His son and grandson also went on to be builders. His grandson married a girl from 53 Allison Road.

William John Keene Junior was born in 1874. 1n 1890, he was at 6 Upper Pk Rd, New Southgate.  In 1893 he married Katherine Ann Thompson. In 1894, he was at 42 Ennis Road, Finsbury Park. In 1901 was a bricklayer at 19 Pembroke Road, Tottenham. (At census, Herbert Keen (17), his younger brother by 10 yrs and a bricklayer was staying with him)  In 1911 he was a builder living at 109 Derwent Road Palmers Green with his wife Katherine and their Children William John Junior-Junior (WJ J-J) and daughters Daisy & Violet. WJ J died in 1945 leaving £33.5k to his widow.

WJ J-J was born 28th April 1894. On 22 Dec 1917 he married Jennie Cummins of 53 Allison Road! (She's lived there with her father Arthur (then deceased) who had been an engineer). 

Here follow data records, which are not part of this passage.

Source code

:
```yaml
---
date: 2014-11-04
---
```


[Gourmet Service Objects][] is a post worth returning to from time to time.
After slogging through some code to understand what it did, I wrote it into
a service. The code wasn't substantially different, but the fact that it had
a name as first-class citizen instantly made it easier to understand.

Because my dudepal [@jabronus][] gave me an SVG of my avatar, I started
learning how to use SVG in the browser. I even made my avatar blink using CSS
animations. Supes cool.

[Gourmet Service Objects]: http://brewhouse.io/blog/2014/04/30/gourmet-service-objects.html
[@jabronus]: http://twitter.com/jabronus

1921-24, WJ J-J at 101 Ollerton Rd, N11.

From 1925 to 1932 WJ J-J and Jennie lived at Lydbrook House, Regents Pk Rd, Finchley.

1933 - 1938 - WJ J-J they were at Greenacre, The Green, Southgate, N.14.in the first two years they seem to have shared with Henry & Violet Wakelin and Isobel Hutson. (I assume that Violet was WJ J-J's sister, by then married). In 1936, they had Florrie Louisa White living with them.

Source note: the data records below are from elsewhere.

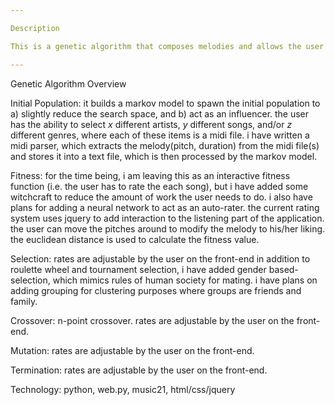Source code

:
 ```yaml
---

Description

This is a genetic algorithm that composes melodies and allows the user to play an integral part of the composition process without requiring any previous music theory knowledge. This is only possible because of how I designed the fitness function -- the user actually acts as as composer and is allowed to make a specific number of changes to the current individual. This is a unique interactive fitness function that adds a new level of user engagement and reduces user boredom.

---
```


Genetic Algorithm Overview

Initial Population:
it builds a markov model to spawn the initial population to a) slightly reduce the search space,
and b) act as an influencer. the user has the ability to select <i>x</i> different artists, <i>y</i> different songs, and/or <i>z</i> different genres, where each 
of these items is a midi file. i have written a midi parser, which extracts the melody(pitch, duration) from the midi file(s) and stores it into a text file, which
is then processed by the markov model.

Fitness:
for the time being, i am leaving this as an interactive fitness function (i.e. the user has to rate the each song), but i have added some witchcraft to 
reduce the amount of work the user needs to do. i also have plans for adding a neural network to act as an auto-rater. the current rating system uses 
jquery to add interaction to the listening part of the application. the user can move the pitches around to modify the melody to his/her liking. the euclidean distance is used to calculate the fitness value.

Selection:
rates are adjustable by the user on the front-end
in addition to roulette wheel and tournament selection, i have added gender based-selection, which mimics rules of human society for mating. i have plans
on adding grouping for clustering purposes where groups are friends and family.

Crossover:
n-point crossover. rates are adjustable by the user on the front-end.

Mutation:
rates are adjustable by the user on the front-end.

Termination:
rates are adjustable by the user on the front-end.

Technology:
python, web.py, music21, html/css/jquery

by 1939, WJ J-J and Jennie were at 21 Ellington Court, High St Southgate. From 1945 to 48 Jennie was living alone at 3A Station Parade, Cockfosters Road, Cockfosters.

Jennie died in 1968. WJ J-J died in late 1974.

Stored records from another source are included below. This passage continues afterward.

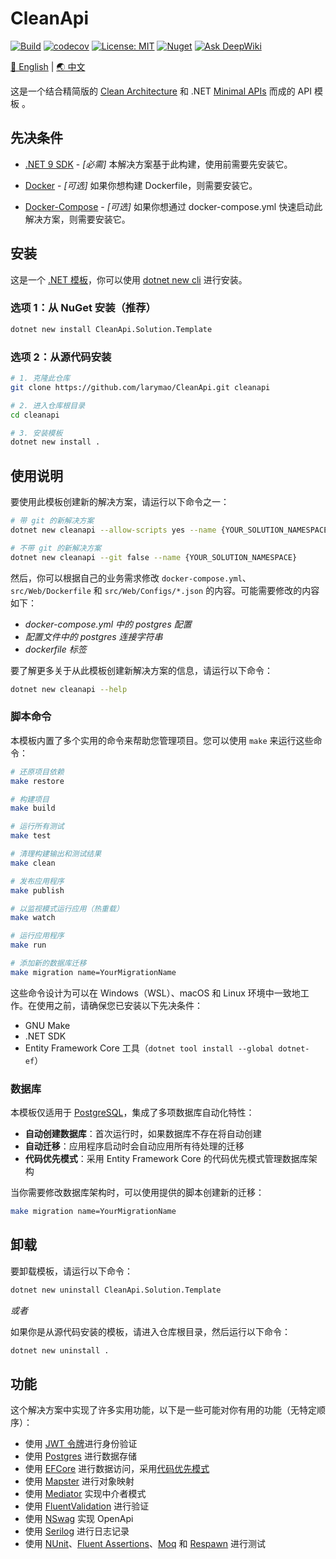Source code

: # CleanApi

[![Build](https://github.com/larymao/CleanApi/actions/workflows/build.yml/badge.svg)](https://github.com/larymao/CleanApi/actions/workflows/build.yml)
[![codecov](https://codecov.io/gh/larymao/CleanApi/graph/badge.svg?token=6EEWCTPJK3)](https://codecov.io/gh/larymao/CleanApi)
[![License: MIT](https://img.shields.io/badge/License-MIT-yellow.svg)](https://github.com/larymao/cleanapi/blob/master/LICENSE) 
[![Nuget](https://img.shields.io/nuget/v/CleanApi.Solution.Template?color=0b7cbd)](https://www.nuget.org/packages/CleanApi.Solution.Template)
[![Ask DeepWiki](https://deepwiki.com/badge.svg)](https://deepwiki.com/larymao/CleanApi)

[🌟 English](README.md) | [🌏 中文](README_CN.md)

这是一个结合精简版的 [Clean Architecture](https://github.com/jasontaylordev/CleanArchitecture) 和 .NET [Minimal APIs](https://docs.microsoft.com/en-us/aspnet/core/fundamentals/minimal-apis) 而成的 API 模板 。

## 先决条件

- [.NET 9 SDK](https://dotnet.microsoft.com/download/dotnet/9.0) - *[必需]* 
本解决方案基于此构建，使用前需要先安装它。

- [Docker](https://www.docker.com/products/docker-desktop) - *[可选]* 
如果你想构建 Dockerfile，则需要安装它。

- [Docker-Compose](https://docs.docker.com/compose/install) - *[可选]* 
如果你想通过 docker-compose.yml 快速启动此解决方案，则需要安装它。

## 安装

这是一个 [.NET 模板](https://www.nuget.org/packages/CleanApi.Solution.Template)，你可以使用 [dotnet new cli](https://docs.microsoft.com/en-us/dotnet/core/tools/dotnet-new) 进行安装。

### 选项 1：从 NuGet 安装（推荐）

``` bash
dotnet new install CleanApi.Solution.Template
```

### 选项 2：从源代码安装

```bash
# 1. 克隆此仓库
git clone https://github.com/larymao/CleanApi.git cleanapi

# 2. 进入仓库根目录
cd cleanapi

# 3. 安装模板
dotnet new install .
```

## 使用说明

要使用此模板创建新的解决方案，请运行以下命令之一：

```bash
# 带 git 的新解决方案
dotnet new cleanapi --allow-scripts yes --name {YOUR_SOLUTION_NAMESPACE}

# 不带 git 的新解决方案
dotnet new cleanapi --git false --name {YOUR_SOLUTION_NAMESPACE}
```

然后，你可以根据自己的业务需求修改 `docker-compose.yml`、`src/Web/Dockerfile` 和 `src/Web/Configs/*.json` 的内容。可能需要修改的内容如下：

- *docker-compose.yml 中的 postgres 配置*
- *配置文件中的 postgres 连接字符串*
- *dockerfile 标签*

要了解更多关于从此模板创建新解决方案的信息，请运行以下命令：

```bash
dotnet new cleanapi --help
```

### 脚本命令

本模板内置了多个实用的命令来帮助您管理项目。您可以使用 `make` 来运行这些命令：

```bash
# 还原项目依赖
make restore

# 构建项目
make build

# 运行所有测试
make test

# 清理构建输出和测试结果
make clean

# 发布应用程序
make publish

# 以监视模式运行应用（热重载）
make watch

# 运行应用程序
make run

# 添加新的数据库迁移
make migration name=YourMigrationName
```

这些命令设计为可以在 Windows（WSL）、macOS 和 Linux 环境中一致地工作。在使用之前，请确保您已安装以下先决条件：

- GNU Make
- .NET SDK
- Entity Framework Core 工具（`dotnet tool install --global dotnet-ef`）

### 数据库

本模板仅适用于 [PostgreSQL](https://www.postgresql.org)，集成了多项数据库自动化特性：

- **自动创建数据库**：首次运行时，如果数据库不存在将自动创建
- **自动迁移**：应用程序启动时会自动应用所有待处理的迁移
- **代码优先模式**：采用 Entity Framework Core 的代码优先模式管理数据库架构

当你需要修改数据库架构时，可以使用提供的脚本创建新的迁移：

```bash
make migration name=YourMigrationName
```

## 卸载

要卸载模板，请运行以下命令：

```bash
dotnet new uninstall CleanApi.Solution.Template
```

*或者*

如果你是从源代码安装的模板，请进入仓库根目录，然后运行以下命令：

```bash
dotnet new uninstall .
```

## 功能

这个解决方案中实现了许多实用功能，以下是一些可能对你有用的功能（无特定顺序）：

- 使用 [JWT 令牌](https://jwt.io/introduction)进行身份验证
- 使用 [Postgres](https://github.com/postgres/postgres) 进行数据存储
- 使用 [EFCore](https://github.com/dotnet/efcore) 进行数据访问，采用[代码优先模式](https://learn.microsoft.com/en-us/ef/core/managing-schemas/migrations)
- 使用 [Mapster](https://github.com/MapsterMapper/Mapster) 进行对象映射
- 使用 [Mediator](https://github.com/martinothamar/Mediator) 实现中介者模式
- 使用 [FluentValidation](https://github.com/FluentValidation/FluentValidation) 进行验证
- 使用 [NSwag](https://github.com/RicoSuter/NSwag) 实现 OpenApi
- 使用 [Serilog](https://github.com/serilog/serilog) 进行日志记录
- 使用 [NUnit](https://github.com/nunit/nunit)、[Fluent Assertions](https://github.com/fluentassertions/fluentassertions)、[Moq](https://github.com/devlooped/moq) 和 [Respawn](https://github.com/jbogard/Respawn) 进行测试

So we have another outline of another Ladder builder. Thank you! 71 Allison looks like it's part of a terrace of 10 houses - number 57 to 75. I wonder if he was the only builder, or did he perhaps pool resources with other brickies/builders?

For good measure, here's something on Richardson.Rather an itinerant family. Probably not atypical. 

1886 - Married Clara Shaw 12 June (Both fathers deceased)

1888 - 9 Tynemouth Road, Page Green Tottenham,

1891 - Clara & Henry at 7 Stanley Terrace, Islington

1895 - 45 Yerbury Road, Holloway

1897 - 71 Allison

1901
Henry E, 39 Compositor (Printer) worker - born Islington
Clara Jane wife, 39. born Tottenham
Ernest, 12
Elsie 8
John 6
Mary 4
Susannah Landon (Clara's aunt) 68

1906 - 20 ??, Westbury Avenue

1911 - Moved to 28 Keston Road. Two more sisters Kate and Dora

Amazing! Thank you! 

Just added to the same comment a little more about the passing on of building through the generations and a new link with 53 Allison Road and the grandson.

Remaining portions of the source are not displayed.